被宇智波佐助目光緊緊盯著的老人垂下眼瞼,低聲道:“是這樣啊……”他沒有停頓了一下,以陳述的口吻冷靜道:“我不僅命令他親手殺死同胞,給他安上逆賊的罪名,還讓他獨自一人監視曉。”

接著發表了一通演講,大致意思就是那個叫做鼬的人從小就十分聰明,小小年紀思維高度就超越了常人,站在火影的高度思考問題,常常憂心於家族與村子的關系,最後意識到家族跟村子如果內鬥,只會讓外人乘虛而入,所以為了和平,做出取舍,將同胞斬盡殺絕,制止了叛亂,憑借一己之力阻止了將要由此掀起的戰爭,還為了村子去當間諜,給村子開出的條件就是保護眼前這個很像泉奈的少年。

宇智波佐助一臉沈痛的撇開眼,“果然是這樣啊……”

水鏡術這邊的三人自然也全都聽在耳朵裏。

雲靜靜吐槽道:“雖然不知道是怎麽回事,但聽著就感覺充滿了忽悠,不過騙騙單純少年的確是夠用了,等到對方回過味來也不知道是什麽時候。”

雖然是為了看歷練者在秘境中的表現才使用水鏡術,但主要原因是無聊,打發時間而已,所以照出其他地方沒有立即關閉,都是打發時間,一樣啦。萬萬沒想到,居然聽到這麽勁爆的消息,槽點太多了,特別是被忽悠的那個少年長得那麽像泉奈,感覺就仿佛看到泉奈被個老頭給忽悠了一樣。
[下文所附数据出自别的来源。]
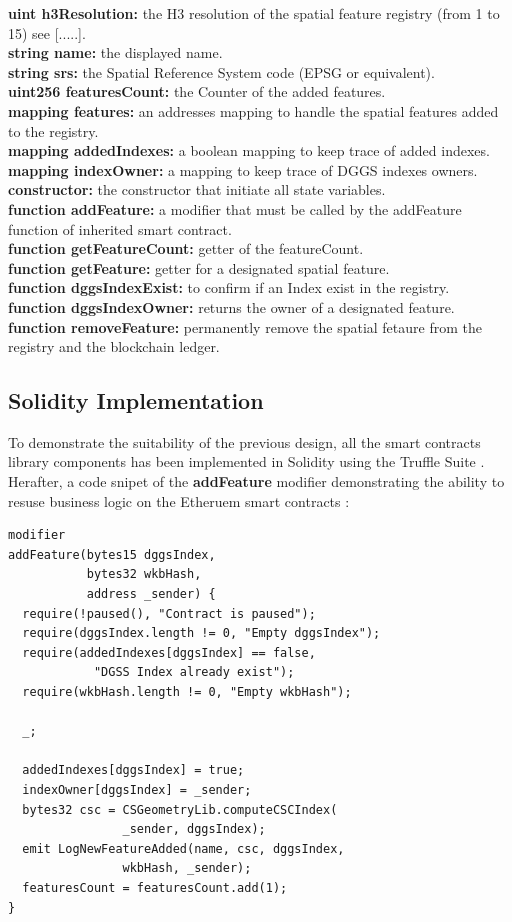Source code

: \documentclass{isprs} %
\begin{document}
\textbf{uint h3Resolution:} the H3 resolution of the spatial feature registry (from 1 to 15) see [.....]. \\ 
\textbf{string name:} the displayed name. \\
\textbf{string srs:} the Spatial Reference System code (EPSG or equivalent). \\
\textbf{uint256 featuresCount:} the Counter of the added features. \\
\textbf{mapping features:} an addresses mapping to handle the spatial features added to the registry. \\
\textbf{mapping addedIndexes:} a boolean mapping to keep trace of added indexes. \\
\textbf{mapping indexOwner:} a mapping to keep trace of DGGS indexes owners. \\
\textbf{constructor:} the constructor that initiate all state variables. \\
\textbf{function addFeature:} a modifier that must be called by the addFeature function of inherited smart contract. \\
\textbf{function getFeatureCount:} getter of the featureCount. \\
\textbf{function getFeature:} getter for a designated spatial feature. \\
\textbf{function dggsIndexExist:} to confirm if an Index exist in the registry. \\
\textbf{function dggsIndexOwner:} returns the owner of a designated feature. \\
\textbf{function removeFeature:} permanently remove the spatial fetaure from the registry and the blockchain ledger.

\subsection{Solidity Implementation}\label{sec:Solidity Implementation}

To demonstrate the suitability of the previous design, all the smart contracts library components has been implemented in Solidity using the Truffle Suite \cite{truffle}. Herafter, a code snipet of the \textbf{addFeature} modifier demonstrating the ability to resuse business logic on the Etheruem smart contracts :

\begin{verbatim}
modifier 
addFeature(bytes15 dggsIndex, 
		   bytes32 wkbHash, 
		   address _sender) {
  require(!paused(), "Contract is paused");
  require(dggsIndex.length != 0, "Empty dggsIndex");
  require(addedIndexes[dggsIndex] == false, 
  			"DGSS Index already exist");
  require(wkbHash.length != 0, "Empty wkbHash");

  _;

  addedIndexes[dggsIndex] = true;
  indexOwner[dggsIndex] = _sender;
  bytes32 csc = CSGeometryLib.computeCSCIndex(
  				_sender, dggsIndex); 
  emit LogNewFeatureAdded(name, csc, dggsIndex, 
  				wkbHash, _sender);
  featuresCount = featuresCount.add(1);
}
\end{verbatim}
\end{document}
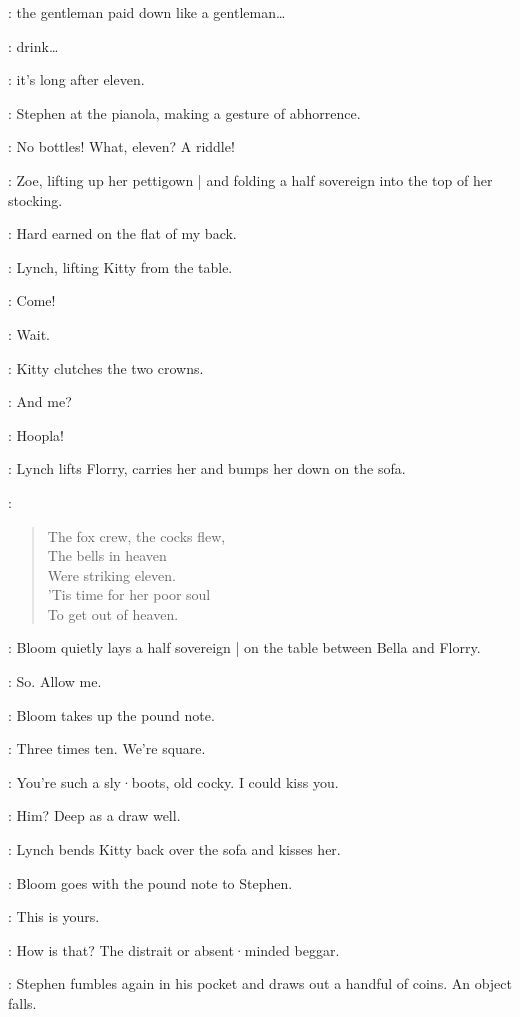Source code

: \Zoe:
the gentleman paid down like a gentleman…

\Lynch:
drink…

\Bella:
it's long after eleven.

:
Stephen at the pianola,
making a gesture of abhorrence.

\Stephen:
No bottles!
What,
eleven?
A riddle!

:
Zoe,
lifting up her pettigown |
and folding a half sovereign into the top of her stocking.

\Zoe:
Hard earned on the flat of my back.

:
Lynch,
lifting Kitty from the table.

\Lynch:
Come!

\Kitty:
Wait.

:
Kitty clutches the two crowns.

\Florry:
And me?

\Lynch:
Hoopla!

:
Lynch lifts Florry,
carries her and bumps her down on the sofa.

\Stephen:
\begin{verse}
    The fox crew, the cocks flew,\\
    The bells in heaven\\
    Were striking eleven.\\
%
    'Tis time for her poor soul\\
    To get out of heaven.
\end{verse}

:
Bloom quietly lays a half sovereign |
on the table between Bella and Florry.

\Bloom:
So.
Allow me.

:
Bloom takes up the pound note.

\Bloom:
Three times ten.
We're square.

\Bella:
You're such a sly·boots,
old cocky.
I could kiss you.

\Zoe:
Him?
Deep as a draw well.

:
Lynch bends Kitty back over the sofa and kisses her.

:
Bloom goes with the pound note to Stephen.

\Bloom:
This is yours.

\Stephen:
How is that?
The distrait or absent·minded beggar.

:
Stephen fumbles again in his pocket and draws out a handful of coins.
An object falls.

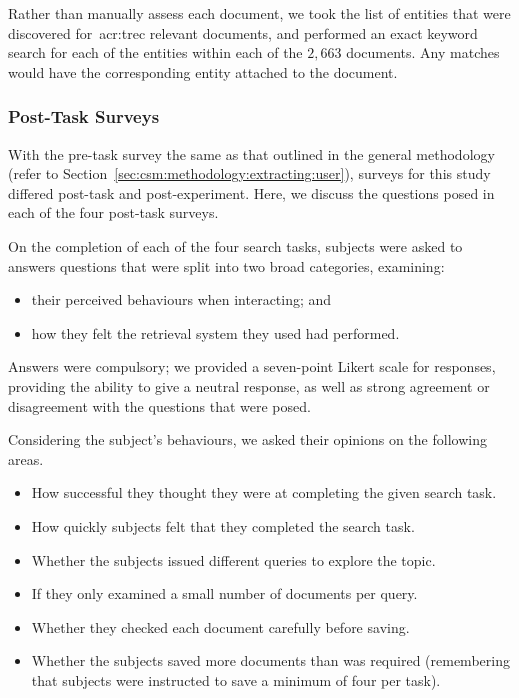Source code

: Rather than manually assess each document, we took the list of entities that were discovered for~\gls{acr:trec} relevant documents, and performed an exact keyword search for each of the entities within each of the $2,663$ documents. Any matches would have the corresponding entity attached to the document.

\subsubsection{Post-Task Surveys}
With the pre-task survey the same as that outlined in the general methodology (refer to Section~\ref{sec:csm:methodology:extracting:user}), surveys for this study differed post-task and post-experiment. Here, we discuss the questions posed in each of the four post-task surveys.

On the completion of each of the four search tasks, subjects were asked to answers questions that were split into two broad categories, examining:

\begin{itemize}
    \item{their perceived behaviours when interacting; and}
    \item{how they felt the retrieval system they used had performed.}
\end{itemize}

Answers were compulsory; we provided a seven-point Likert scale for responses, providing the ability to give a neutral response, as well as strong agreement or disagreement with the questions that were posed.

Considering the subject's behaviours, we asked their opinions on the following areas.

\begin{itemize}
    \item{ How successful they thought they were at completing the given search task.}
    \item{ How quickly subjects felt that they completed the search task.}
    \item{ Whether the subjects issued different queries to explore the topic.}
    \item{ If they only examined a small number of documents per query.}
    \item{ Whether they checked each document carefully before saving.}
    \item{ Whether the subjects saved more documents than was required (remembering that subjects were instructed to save a minimum of four per task).}
\end{itemize}

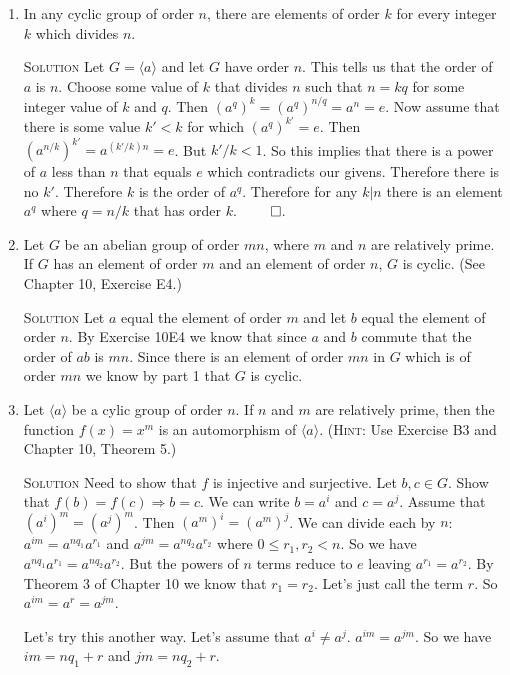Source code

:\documentclass[twoside]{amsart}
\newcommand{\solution}{\textsc{Solution}\xspace}
\newcommand{\blank}{\vspace{5pt}}
\newcommand{\itm}{\blank\item}
\newcommand{\sol}{\blank\noindent\solution}
\newcommand{\cgroup}[1]{\langle #1 \rangle}
\begin{document}
\begin{enumerate}[A.]
\begin{enumerate}[1)]
      \itm In any cyclic group of order $n$, there are elements of order $k$
      for every integer $k$ which divides $n$.

      \sol Let $G = \langle a \rangle$ and let $G$ have order $n$. 
      This tells us that the order of $a$ is $n$.
      Choose some value of $k$ that divides $n$ such that 
      $n = kq$ for some integer value of $k$ and $q$. Then
      $(a^q)^k = (a^q)^{n/q} = a^n = e$. Now assume that there
      is some value $k' < k$ for which $(a^q)^{k'} = e$. Then
      $(a^{n/k})^{k'} = a^{(k'/k)n} = e$. But $k'/k < 1$. So this implies
      that there is a power of $a$ less than $n$ that equals $e$ which
      contradicts our givens. Therefore there is no $k'$. Therefore
      $k$ is the order of $a^q$. Therefore for any $k | n$ there is
      an element $a^q$ where $q = n/k$ that has order $k$. $\qed$.

      \itm Let $G$ be an abelian group of order $mn$, where $m$ and $n$
      are relatively prime. If $G$ has an element of order $m$
      and an element of order $n$, $G$ is cyclic. (See Chapter 10,
      Exercise E4.)

      \sol Let $a$ equal the element of order $m$ and let $b$ equal the
      element of order $n$. By Exercise 10E4 we know that since $a$ and
      $b$ commute that the order of $ab$ is $mn$. Since there is an element
      of order $mn$ in $G$ which is of order $mn$ we know by part 1
      that $G$ is cyclic.

      \itm Let $\cgroup{ a }$ be a cylic group of order $n$. 
      If $n$ and $m$ are relatively prime, then the function $f(x) =
      x^m$ is an automorphism of $\cgroup{ a }$. (\textsc{Hint}: Use
      Exercise B3 and Chapter 10, Theorem 5.)

      \sol Need to show that $f$ is injective and surjective.
      Let $b,c \in G$. Show that $f(b) = f(c) \Rightarrow b = c$.
      We can write $b = a^i$ and $c = a^j$. Assume 
      that $(a^i)^m = (a^j)^m$.  Then $(a^m)^i = (a^m)^j$.
      We can divide each by $n$: 
      $a^{im} = a^{nq_1}a^{r_1}$ and $a^{jm} = a^{nq_2}a^{r_2}$ where
      $0 \le r_1, r_2 < n$. So we have 
      $a^{nq_1}a^{r_1} = a^{nq_2}a^{r_2}$. But the powers of $n$ terms
      reduce to $e$ leaving $a^{r_1}=a^{r_2}$. By Theorem 3 of Chapter 10
      we know that $r_1 = r_2$. Let's just call the term $r$.
      So $a^{im} = a^r = a^{jm}$.

      Let's try this another way. Let's assume that $a^i \ne a^j$.
      $a^{im} = a^{jm}$. So we have $im = nq_1+r$ and $jm = nq_2 + r$.




\end{enumerate}
\end{enumerate}
\end{document}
宇智波佐助本來還很沈痛的,雲靜靜冒出這麽一句話,直接把他的註意力吸引過去,少年人總是不服輸的,被人說的好像很好騙一樣,當然不樂意了。

“什麽意思?”他沈下來臉,冰冷的問道。

“這種官方說辭,我分分鐘能編個更加動聽更加熱血沸騰的出來,所以一聽就知道是忽悠啊。就像你是個忍者,其他忍者使出什麽招數一看心裏多少有數,我一聽這話術,就知道是怎麽回事。為了不顯得好像我是在胡說八道,或者信口開河,我就做個簡單的調查好了。”

“那個所謂的將同胞斬盡殺絕,是什麽程度?”

要是沒有這個“將同胞斬盡殺絕”,雲靜靜可能還不會這麽快反應過來,畢竟信息不足嘛,但是面對少年的質問時老人如此說,而且完全沒有遮蓋的意思,說明這個問題可能十分嚴重,不是輕飄飄能遮掩過去的,斬盡殺絕這個詞本身就是個證明。

宇智波佐助沈默一下,“除了我以外,全都死了。”

“就只有你,以及那個動手的鼬活下來,然後那個鼬被你報仇殺死了?”雲靜靜確認的問。

宇智波佐助冷著臉,算是默認了。

“也就是說,木葉的三代目火影下令將宇智波一族上下斬盡殺絕,全族處死。”雲靜靜思考了一下,不禁發出感嘆,“這水可真夠深的。”扭頭對千手柱間和宇智波斑說道:“你們看啊,如果那個叛亂是真的,那就是典型的官逼民反民不得不反,如果並沒有叛亂,那就是欲加之罪何患無辭。不論是哪一種,都說明這裏面的水很深。忍界赫赫有名的宇智波一族就這樣被滅的只剩下一個人,但凡多讀點書,就不至於落到這種田地,光練肌肉不長腦子的弊端啊。”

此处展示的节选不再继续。